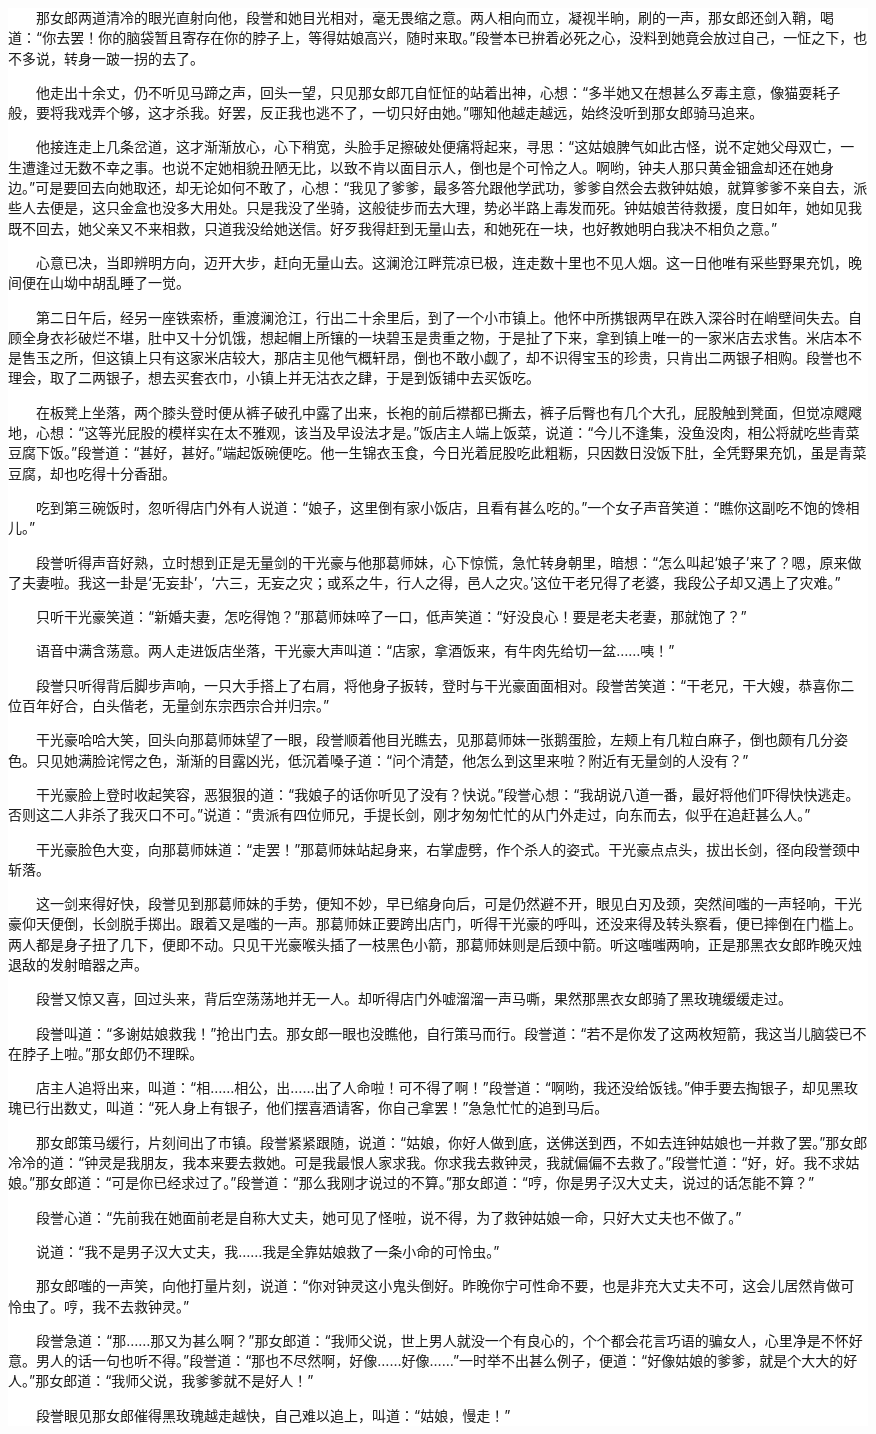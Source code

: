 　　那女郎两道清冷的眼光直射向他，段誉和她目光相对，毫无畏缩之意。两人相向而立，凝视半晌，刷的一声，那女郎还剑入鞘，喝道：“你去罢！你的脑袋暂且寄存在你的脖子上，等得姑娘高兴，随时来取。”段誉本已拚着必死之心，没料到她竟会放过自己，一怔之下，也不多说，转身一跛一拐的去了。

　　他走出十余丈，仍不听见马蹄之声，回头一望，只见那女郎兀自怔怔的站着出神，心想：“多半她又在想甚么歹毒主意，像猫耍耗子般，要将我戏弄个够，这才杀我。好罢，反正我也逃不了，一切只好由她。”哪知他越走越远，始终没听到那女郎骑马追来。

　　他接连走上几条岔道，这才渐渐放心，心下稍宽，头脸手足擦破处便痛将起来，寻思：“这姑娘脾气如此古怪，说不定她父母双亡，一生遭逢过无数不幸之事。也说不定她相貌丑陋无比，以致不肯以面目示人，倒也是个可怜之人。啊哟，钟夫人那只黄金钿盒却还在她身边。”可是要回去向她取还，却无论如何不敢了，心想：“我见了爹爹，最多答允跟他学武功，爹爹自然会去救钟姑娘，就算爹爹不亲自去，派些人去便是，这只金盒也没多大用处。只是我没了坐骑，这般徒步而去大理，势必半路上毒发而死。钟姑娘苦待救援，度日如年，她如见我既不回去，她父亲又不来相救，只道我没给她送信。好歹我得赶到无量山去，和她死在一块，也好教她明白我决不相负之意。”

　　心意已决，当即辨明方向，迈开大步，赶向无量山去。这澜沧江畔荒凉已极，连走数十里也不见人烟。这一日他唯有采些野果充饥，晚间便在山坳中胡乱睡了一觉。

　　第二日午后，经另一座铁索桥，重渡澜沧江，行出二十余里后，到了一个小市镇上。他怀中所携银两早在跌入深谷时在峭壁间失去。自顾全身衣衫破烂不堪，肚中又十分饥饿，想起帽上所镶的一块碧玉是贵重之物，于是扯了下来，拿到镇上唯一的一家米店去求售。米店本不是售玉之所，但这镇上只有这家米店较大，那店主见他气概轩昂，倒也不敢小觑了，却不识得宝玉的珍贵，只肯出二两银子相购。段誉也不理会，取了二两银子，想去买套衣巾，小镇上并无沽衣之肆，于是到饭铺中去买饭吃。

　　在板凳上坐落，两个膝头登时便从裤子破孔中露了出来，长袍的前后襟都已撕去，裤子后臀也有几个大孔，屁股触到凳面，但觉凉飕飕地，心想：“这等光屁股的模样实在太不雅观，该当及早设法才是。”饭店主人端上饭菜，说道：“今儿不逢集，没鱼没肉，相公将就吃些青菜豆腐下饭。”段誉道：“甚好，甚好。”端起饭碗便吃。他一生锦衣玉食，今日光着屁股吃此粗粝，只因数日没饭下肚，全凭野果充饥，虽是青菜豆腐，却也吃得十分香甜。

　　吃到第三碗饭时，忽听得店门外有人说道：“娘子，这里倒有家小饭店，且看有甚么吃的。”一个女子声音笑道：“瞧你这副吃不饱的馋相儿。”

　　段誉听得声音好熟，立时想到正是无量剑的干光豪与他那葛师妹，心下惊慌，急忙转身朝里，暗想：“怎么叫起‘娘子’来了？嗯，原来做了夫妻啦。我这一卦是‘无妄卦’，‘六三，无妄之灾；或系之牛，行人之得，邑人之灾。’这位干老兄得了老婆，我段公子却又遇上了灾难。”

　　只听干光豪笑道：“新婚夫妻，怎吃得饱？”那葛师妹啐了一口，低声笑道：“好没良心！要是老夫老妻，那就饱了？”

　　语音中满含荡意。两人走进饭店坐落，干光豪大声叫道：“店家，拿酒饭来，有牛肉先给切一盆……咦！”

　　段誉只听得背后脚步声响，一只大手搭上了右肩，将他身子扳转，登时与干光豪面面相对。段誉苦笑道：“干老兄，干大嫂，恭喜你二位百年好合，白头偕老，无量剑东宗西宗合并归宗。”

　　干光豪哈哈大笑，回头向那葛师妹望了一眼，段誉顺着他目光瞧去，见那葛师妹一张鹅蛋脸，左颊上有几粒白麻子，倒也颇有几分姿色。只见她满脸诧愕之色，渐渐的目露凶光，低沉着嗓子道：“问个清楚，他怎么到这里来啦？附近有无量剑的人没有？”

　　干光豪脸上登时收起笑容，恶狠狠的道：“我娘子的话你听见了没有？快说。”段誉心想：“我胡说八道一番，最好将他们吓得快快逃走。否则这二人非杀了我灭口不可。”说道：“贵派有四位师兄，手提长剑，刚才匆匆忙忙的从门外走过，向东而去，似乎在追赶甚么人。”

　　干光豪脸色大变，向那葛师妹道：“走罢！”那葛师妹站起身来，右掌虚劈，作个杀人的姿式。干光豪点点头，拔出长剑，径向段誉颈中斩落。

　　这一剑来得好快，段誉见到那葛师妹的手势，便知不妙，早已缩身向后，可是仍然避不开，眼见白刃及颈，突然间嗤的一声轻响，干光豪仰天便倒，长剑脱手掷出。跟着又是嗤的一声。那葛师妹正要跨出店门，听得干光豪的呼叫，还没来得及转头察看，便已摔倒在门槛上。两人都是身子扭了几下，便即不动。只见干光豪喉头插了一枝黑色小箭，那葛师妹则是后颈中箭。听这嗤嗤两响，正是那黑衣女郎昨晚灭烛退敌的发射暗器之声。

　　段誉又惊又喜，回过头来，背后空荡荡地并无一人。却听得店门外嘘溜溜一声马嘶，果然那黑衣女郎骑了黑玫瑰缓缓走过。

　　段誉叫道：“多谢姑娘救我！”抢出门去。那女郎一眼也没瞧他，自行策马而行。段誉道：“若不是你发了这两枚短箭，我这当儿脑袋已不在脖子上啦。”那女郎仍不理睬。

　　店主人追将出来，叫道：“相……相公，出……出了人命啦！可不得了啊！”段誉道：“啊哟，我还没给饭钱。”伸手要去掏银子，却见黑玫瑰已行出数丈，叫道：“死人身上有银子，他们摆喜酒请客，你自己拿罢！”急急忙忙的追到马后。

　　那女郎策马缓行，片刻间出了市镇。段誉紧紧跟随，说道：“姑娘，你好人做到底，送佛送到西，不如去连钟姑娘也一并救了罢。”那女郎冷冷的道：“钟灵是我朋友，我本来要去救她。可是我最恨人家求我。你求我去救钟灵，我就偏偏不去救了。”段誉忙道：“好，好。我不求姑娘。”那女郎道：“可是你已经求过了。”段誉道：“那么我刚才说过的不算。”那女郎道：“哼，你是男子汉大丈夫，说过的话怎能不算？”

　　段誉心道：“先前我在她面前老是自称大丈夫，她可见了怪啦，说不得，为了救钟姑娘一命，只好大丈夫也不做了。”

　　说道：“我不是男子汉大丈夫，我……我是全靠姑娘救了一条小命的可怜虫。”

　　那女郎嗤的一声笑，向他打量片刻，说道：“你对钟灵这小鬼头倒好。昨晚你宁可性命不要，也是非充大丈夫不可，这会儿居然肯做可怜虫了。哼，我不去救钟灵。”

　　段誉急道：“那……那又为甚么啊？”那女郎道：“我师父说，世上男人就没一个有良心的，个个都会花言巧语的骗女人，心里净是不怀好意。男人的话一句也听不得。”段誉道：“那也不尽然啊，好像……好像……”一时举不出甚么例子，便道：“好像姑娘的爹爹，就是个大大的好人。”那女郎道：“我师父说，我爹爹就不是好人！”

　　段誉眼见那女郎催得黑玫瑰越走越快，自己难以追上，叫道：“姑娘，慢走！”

──────

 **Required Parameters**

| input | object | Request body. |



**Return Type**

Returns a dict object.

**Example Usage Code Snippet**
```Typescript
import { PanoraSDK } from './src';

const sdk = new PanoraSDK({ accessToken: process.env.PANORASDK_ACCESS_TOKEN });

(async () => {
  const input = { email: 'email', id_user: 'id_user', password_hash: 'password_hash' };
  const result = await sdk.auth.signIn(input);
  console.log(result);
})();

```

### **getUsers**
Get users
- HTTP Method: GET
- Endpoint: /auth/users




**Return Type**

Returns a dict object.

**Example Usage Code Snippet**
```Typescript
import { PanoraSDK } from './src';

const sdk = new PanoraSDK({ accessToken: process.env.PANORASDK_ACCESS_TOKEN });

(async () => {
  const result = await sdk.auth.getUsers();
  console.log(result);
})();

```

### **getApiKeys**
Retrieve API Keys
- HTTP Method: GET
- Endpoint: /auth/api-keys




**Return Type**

──────

In the listing, find all lines with the string "那女郎道" and copy them.

- [Response to this exercise]
　　那女郎策马缓行，片刻间出了市镇。段誉紧紧跟随，说道：“姑娘，你好人做到底，送佛送到西，不如去连钟姑娘也一并救了罢。”那女郎冷冷的道：“钟灵是我朋友，我本来要去救她。可是我最恨人家求我。你求我去救钟灵，我就偏偏不去救了。”段誉忙道：“好，好。我不求姑娘。”那女郎道：“可是你已经求过了。”段誉道：“那么我刚才说过的不算。”那女郎道：“哼，你是男子汉大丈夫，说过的话怎能不算？”
　　段誉急道：“那……那又为甚么啊？”那女郎道：“我师父说，世上男人就没一个有良心的，个个都会花言巧语的骗女人，心里净是不怀好意。男人的话一句也听不得。”段誉道：“那也不尽然啊，好像……好像……”一时举不出甚么例子，便道：“好像姑娘的爹爹，就是个大大的好人。”那女郎道：“我师父说，我爹爹就不是好人！”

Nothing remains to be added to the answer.